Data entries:
------

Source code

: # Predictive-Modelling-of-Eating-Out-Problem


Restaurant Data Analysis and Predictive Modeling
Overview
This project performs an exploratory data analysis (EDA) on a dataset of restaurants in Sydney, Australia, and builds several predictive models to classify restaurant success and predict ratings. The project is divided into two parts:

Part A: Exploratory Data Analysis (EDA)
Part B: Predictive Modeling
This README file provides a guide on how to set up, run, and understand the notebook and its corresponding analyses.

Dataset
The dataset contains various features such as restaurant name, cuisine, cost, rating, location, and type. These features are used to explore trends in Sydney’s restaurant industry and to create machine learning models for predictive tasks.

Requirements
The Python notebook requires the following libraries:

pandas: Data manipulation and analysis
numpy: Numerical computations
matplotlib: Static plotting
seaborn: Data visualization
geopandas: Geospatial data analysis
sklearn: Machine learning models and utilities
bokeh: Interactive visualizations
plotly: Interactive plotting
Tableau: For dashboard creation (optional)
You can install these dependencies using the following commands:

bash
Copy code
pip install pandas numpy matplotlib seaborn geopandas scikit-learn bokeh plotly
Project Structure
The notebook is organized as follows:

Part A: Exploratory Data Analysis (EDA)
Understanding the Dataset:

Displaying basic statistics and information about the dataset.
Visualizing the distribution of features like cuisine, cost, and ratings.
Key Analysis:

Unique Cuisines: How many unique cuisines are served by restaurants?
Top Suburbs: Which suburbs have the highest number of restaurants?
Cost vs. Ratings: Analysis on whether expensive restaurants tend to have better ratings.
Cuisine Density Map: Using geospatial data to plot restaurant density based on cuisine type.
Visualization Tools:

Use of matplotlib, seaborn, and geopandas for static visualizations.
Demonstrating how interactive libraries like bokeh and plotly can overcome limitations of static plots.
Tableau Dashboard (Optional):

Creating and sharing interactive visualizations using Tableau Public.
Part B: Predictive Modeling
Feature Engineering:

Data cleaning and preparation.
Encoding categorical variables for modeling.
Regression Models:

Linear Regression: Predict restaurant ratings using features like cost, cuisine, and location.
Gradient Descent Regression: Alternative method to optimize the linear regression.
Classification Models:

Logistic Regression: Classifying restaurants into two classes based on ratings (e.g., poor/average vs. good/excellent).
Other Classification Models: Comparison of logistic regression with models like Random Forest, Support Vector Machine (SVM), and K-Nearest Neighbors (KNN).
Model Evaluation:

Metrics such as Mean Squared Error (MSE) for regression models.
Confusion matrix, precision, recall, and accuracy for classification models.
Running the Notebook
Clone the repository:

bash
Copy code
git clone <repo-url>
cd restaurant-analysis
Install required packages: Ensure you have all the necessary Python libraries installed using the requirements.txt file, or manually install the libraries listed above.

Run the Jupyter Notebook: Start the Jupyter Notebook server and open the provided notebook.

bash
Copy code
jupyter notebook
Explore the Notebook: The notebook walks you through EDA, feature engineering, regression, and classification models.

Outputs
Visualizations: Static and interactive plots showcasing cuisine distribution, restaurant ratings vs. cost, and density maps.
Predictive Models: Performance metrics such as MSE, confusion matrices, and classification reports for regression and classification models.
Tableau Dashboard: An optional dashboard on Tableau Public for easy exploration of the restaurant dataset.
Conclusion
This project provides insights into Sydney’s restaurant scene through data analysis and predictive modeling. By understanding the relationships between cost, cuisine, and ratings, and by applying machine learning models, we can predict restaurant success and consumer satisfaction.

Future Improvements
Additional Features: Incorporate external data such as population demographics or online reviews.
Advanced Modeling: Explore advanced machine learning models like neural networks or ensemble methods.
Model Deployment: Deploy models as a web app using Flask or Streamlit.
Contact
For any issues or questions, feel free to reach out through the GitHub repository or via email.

------

WHAT THE TASK REQUIRES –
Up to and including the line with "Unique Cuisines: How", transcribe the entries above exactly, starting from their first line.

SOLUTION TO THIS PROBLEM –
Source code

: # Predictive-Modelling-of-Eating-Out-Problem


Restaurant Data Analysis and Predictive Modeling
Overview
This project performs an exploratory data analysis (EDA) on a dataset of restaurants in Sydney, Australia, and builds several predictive models to classify restaurant success and predict ratings. The project is divided into two parts:

Part A: Exploratory Data Analysis (EDA)
Part B: Predictive Modeling
This README file provides a guide on how to set up, run, and understand the notebook and its corresponding analyses.

Dataset
The dataset contains various features such as restaurant name, cuisine, cost, rating, location, and type. These features are used to explore trends in Sydney’s restaurant industry and to create machine learning models for predictive tasks.

Requirements
The Python notebook requires the following libraries:

pandas: Data manipulation and analysis
numpy: Numerical computations
matplotlib: Static plotting
seaborn: Data visualization
geopandas: Geospatial data analysis
sklearn: Machine learning models and utilities
bokeh: Interactive visualizations
plotly: Interactive plotting
Tableau: For dashboard creation (optional)
You can install these dependencies using the following commands:

bash
Copy code
pip install pandas numpy matplotlib seaborn geopandas scikit-learn bokeh plotly
Project Structure
The notebook is organized as follows:

Part A: Exploratory Data Analysis (EDA)
Understanding the Dataset:

Displaying basic statistics and information about the dataset.
Visualizing the distribution of features like cuisine, cost, and ratings.
Key Analysis:

Unique Cuisines: How many unique cuisines are served by restaurants?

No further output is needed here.